Records to process below:
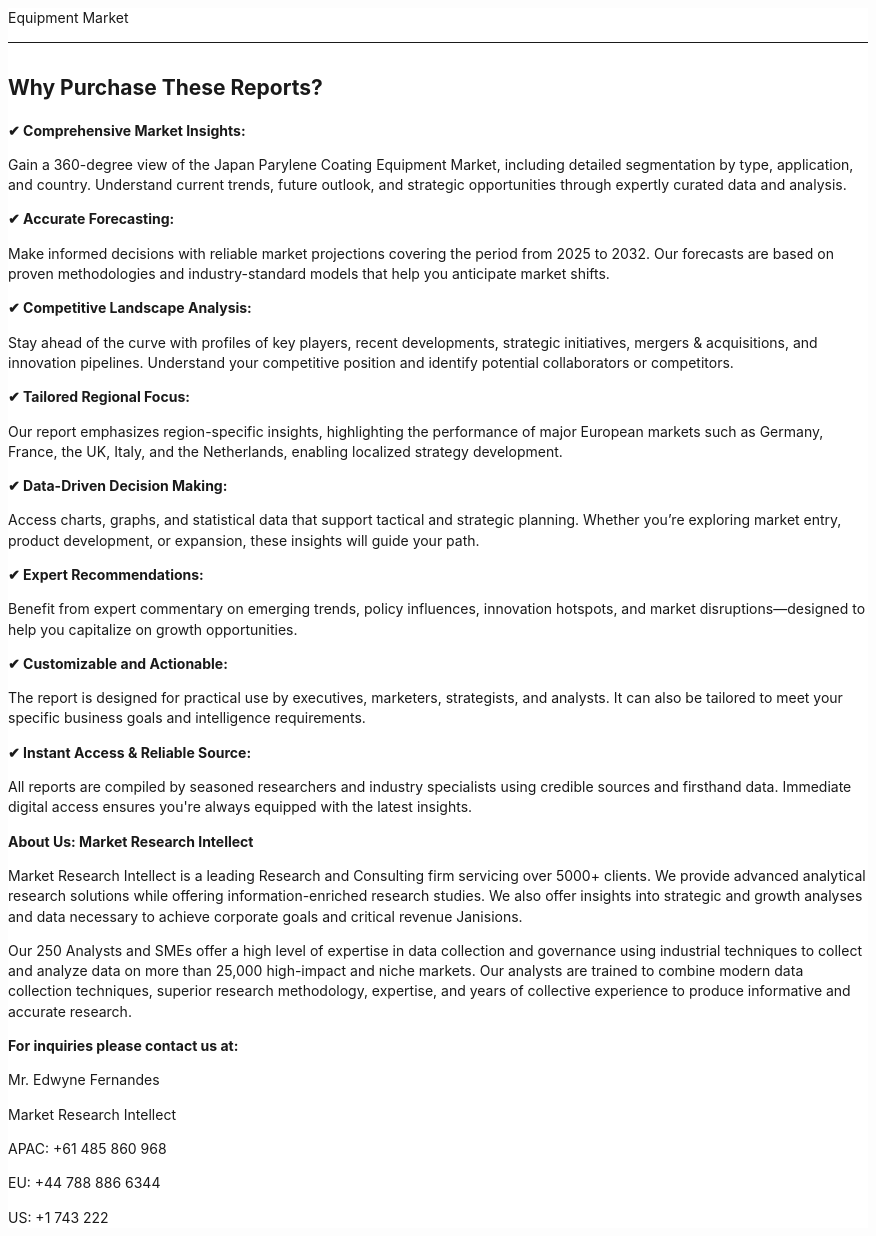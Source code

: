 Equipment Market</a></span></p></blockquote><hr /><h2>Why Purchase These Reports?</h2><p><strong>✔ Comprehensive Market Insights:</strong></p><p>Gain a 360-degree view of the Japan Parylene Coating Equipment Market, including detailed segmentation by type, application, and country. Understand current trends, future outlook, and strategic opportunities through expertly curated data and analysis.</p><p><strong>✔ Accurate Forecasting:</strong></p><p>Make informed decisions with reliable market projections covering the period from 2025 to 2032. Our forecasts are based on proven methodologies and industry-standard models that help you anticipate market shifts.</p><p><strong>✔ Competitive Landscape Analysis:</strong></p><p>Stay ahead of the curve with profiles of key players, recent developments, strategic initiatives, mergers &amp; acquisitions, and innovation pipelines. Understand your competitive position and identify potential collaborators or competitors.</p><p><strong>✔ Tailored Regional Focus:</strong></p><p>Our report emphasizes region-specific insights, highlighting the performance of major European markets such as Germany, France, the UK, Italy, and the Netherlands, enabling localized strategy development.</p><p><strong>✔ Data-Driven Decision Making:</strong></p><p>Access charts, graphs, and statistical data that support tactical and strategic planning. Whether you&rsquo;re exploring market entry, product development, or expansion, these insights will guide your path.</p><p><strong>✔ Expert Recommendations:</strong></p><p>Benefit from expert commentary on emerging trends, policy influences, innovation hotspots, and market disruptions&mdash;designed to help you capitalize on growth opportunities.</p><p><strong>✔ Customizable and Actionable:</strong></p><p>The report is designed for practical use by executives, marketers, strategists, and analysts. It can also be tailored to meet your specific business goals and intelligence requirements.</p><p><strong>✔ Instant Access &amp; Reliable Source:</strong></p><p>All reports are compiled by seasoned researchers and industry specialists using credible sources and firsthand data. Immediate digital access ensures you're always equipped with the latest insights.</p><p><strong><span class="font-[700]">About Us: Market Research Intellect</span></strong></p><p><span class="">Market Research Intellect is a leading Research and Consulting firm servicing over 5000+ clients. We provide advanced analytical research solutions while offering information-enriched research studies.&nbsp;</span>We also offer insights into strategic and growth analyses and data necessary to achieve corporate goals and critical revenue Janisions.</p><p><span class="">Our 250 Analysts and SMEs offer a high level of expertise in data collection and governance using industrial techniques to collect and analyze data on more than 25,000 high-impact and niche markets. Our analysts are trained to combine modern data collection techniques, superior research methodology, expertise, and years of collective experience to produce informative and accurate research.</span></p><p><strong>For inquiries please contact us at:</strong></p><p>Mr. Edwyne Fernandes</p><p>Market Research Intellect</p><p>APAC: +61 485 860 968</p><p>EU: +44 788 886 6344</p><p>US: +1 743 222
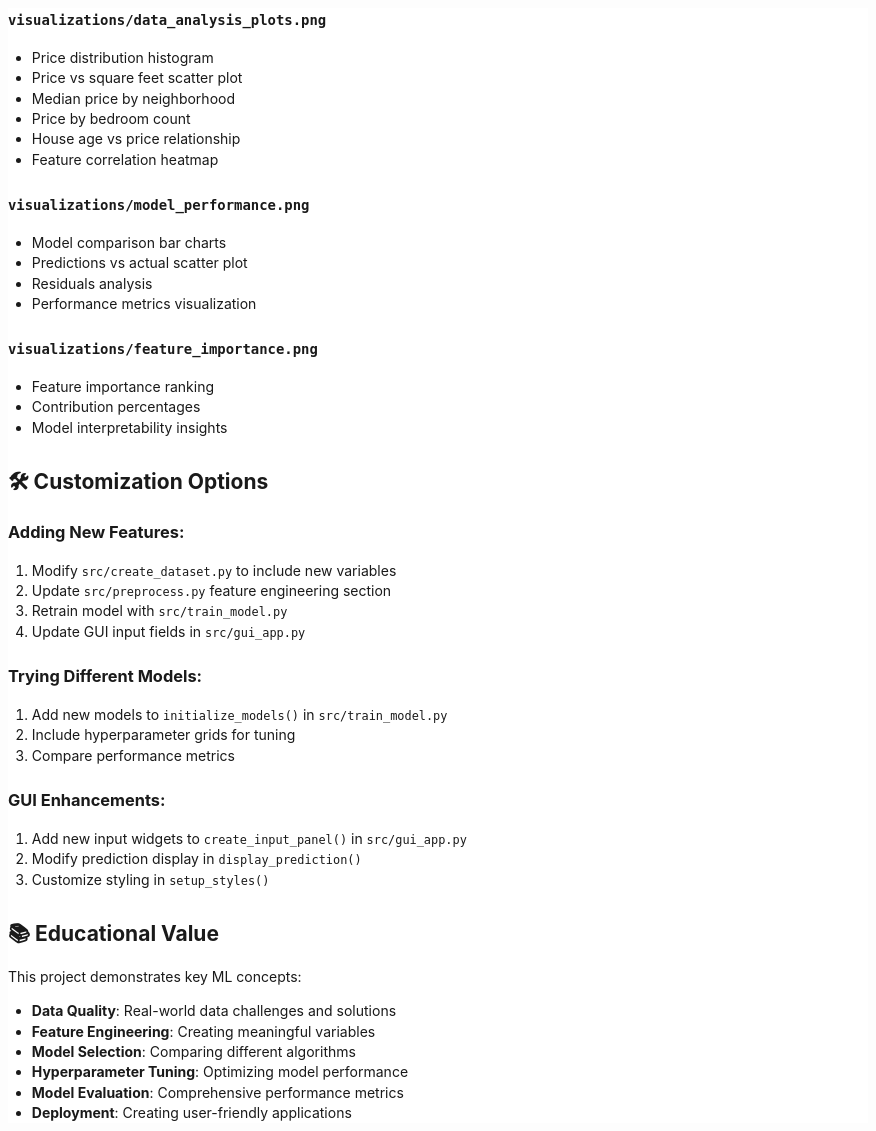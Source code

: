 ### `visualizations/data_analysis_plots.png`

- Price distribution histogram
- Price vs square feet scatter plot
- Median price by neighborhood
- Price by bedroom count
- House age vs price relationship
- Feature correlation heatmap

### `visualizations/model_performance.png`

- Model comparison bar charts
- Predictions vs actual scatter plot
- Residuals analysis
- Performance metrics visualization

### `visualizations/feature_importance.png`

- Feature importance ranking
- Contribution percentages
- Model interpretability insights

## 🛠️ Customization Options

### Adding New Features:

1. Modify `src/create_dataset.py` to include new variables
2. Update `src/preprocess.py` feature engineering section
3. Retrain model with `src/train_model.py`
4. Update GUI input fields in `src/gui_app.py`

### Trying Different Models:

1. Add new models to `initialize_models()` in `src/train_model.py`
2. Include hyperparameter grids for tuning
3. Compare performance metrics

### GUI Enhancements:

1. Add new input widgets to `create_input_panel()` in `src/gui_app.py`
2. Modify prediction display in `display_prediction()`
3. Customize styling in `setup_styles()`

## 📚 Educational Value

This project demonstrates key ML concepts:

- **Data Quality**: Real-world data challenges and solutions
- **Feature Engineering**: Creating meaningful variables
- **Model Selection**: Comparing different algorithms
- **Hyperparameter Tuning**: Optimizing model performance
- **Model Evaluation**: Comprehensive performance metrics
- **Deployment**: Creating user-friendly applications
End of Records to process.
● **Brief**
Report every line in the data above in which the word "Update" appears.

● **Answer to this task**
2. Update `src/preprocess.py` feature engineering section
4. Update GUI input fields in `src/gui_app.py`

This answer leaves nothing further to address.